DATA SUPPLIED:

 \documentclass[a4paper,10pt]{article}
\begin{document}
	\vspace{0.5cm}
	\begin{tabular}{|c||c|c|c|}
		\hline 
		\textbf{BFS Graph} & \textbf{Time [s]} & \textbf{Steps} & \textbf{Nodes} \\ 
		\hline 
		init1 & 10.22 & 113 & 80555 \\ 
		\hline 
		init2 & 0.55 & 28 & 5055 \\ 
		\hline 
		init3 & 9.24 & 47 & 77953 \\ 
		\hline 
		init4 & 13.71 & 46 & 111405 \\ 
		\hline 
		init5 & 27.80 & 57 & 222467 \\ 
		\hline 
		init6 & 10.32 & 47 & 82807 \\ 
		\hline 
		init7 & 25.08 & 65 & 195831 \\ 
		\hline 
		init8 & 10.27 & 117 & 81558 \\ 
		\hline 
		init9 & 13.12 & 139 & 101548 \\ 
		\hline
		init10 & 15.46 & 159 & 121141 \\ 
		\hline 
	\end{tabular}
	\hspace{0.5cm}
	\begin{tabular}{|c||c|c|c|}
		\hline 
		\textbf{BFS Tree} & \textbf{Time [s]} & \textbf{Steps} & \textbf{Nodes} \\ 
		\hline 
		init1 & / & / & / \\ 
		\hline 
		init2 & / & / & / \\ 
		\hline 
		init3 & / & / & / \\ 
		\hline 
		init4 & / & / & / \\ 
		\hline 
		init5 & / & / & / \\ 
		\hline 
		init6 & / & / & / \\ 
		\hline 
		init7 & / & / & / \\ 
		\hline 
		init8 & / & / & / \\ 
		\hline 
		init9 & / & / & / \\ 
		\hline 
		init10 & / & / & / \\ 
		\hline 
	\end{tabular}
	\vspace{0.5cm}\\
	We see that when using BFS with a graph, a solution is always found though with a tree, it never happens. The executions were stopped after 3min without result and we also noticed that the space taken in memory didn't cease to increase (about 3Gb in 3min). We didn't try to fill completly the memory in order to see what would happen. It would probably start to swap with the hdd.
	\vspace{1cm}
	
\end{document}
* * *
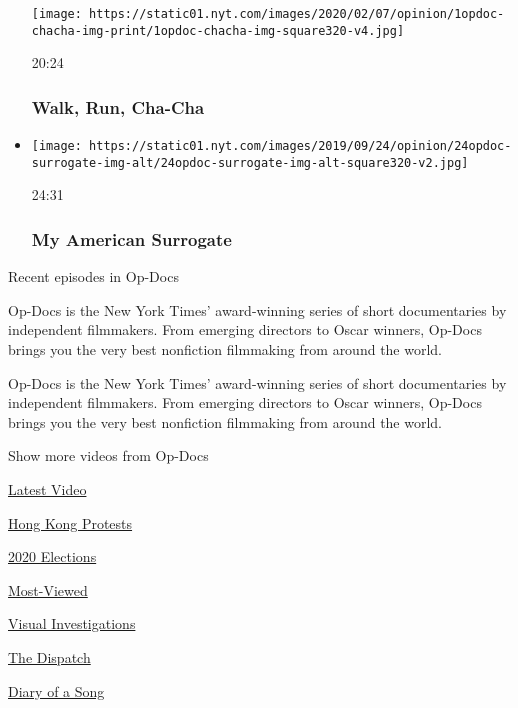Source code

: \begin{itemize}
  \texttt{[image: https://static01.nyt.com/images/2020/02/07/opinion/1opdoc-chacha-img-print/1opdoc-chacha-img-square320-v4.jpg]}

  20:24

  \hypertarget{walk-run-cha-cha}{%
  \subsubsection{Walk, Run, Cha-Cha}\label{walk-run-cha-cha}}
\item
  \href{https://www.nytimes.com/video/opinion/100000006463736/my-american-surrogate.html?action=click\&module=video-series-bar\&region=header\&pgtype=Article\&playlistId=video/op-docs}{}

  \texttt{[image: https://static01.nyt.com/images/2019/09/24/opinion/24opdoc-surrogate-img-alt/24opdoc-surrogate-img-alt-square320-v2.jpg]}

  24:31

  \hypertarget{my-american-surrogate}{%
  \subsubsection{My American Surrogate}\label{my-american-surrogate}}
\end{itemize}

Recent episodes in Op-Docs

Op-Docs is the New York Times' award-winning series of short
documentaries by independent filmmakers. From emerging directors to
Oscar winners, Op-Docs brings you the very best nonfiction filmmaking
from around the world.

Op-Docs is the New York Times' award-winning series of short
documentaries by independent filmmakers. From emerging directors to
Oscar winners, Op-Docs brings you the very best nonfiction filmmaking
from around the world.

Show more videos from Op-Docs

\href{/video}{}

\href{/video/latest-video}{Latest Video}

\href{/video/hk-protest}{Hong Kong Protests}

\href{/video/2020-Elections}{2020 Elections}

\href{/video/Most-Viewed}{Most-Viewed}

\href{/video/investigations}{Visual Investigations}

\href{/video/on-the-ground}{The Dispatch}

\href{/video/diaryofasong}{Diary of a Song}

PROBLEM DESCRIPTION: State the number of lines in the data that contain the word "textbf", offering no other text.

RESULT FOR THIS EXERCISE: 2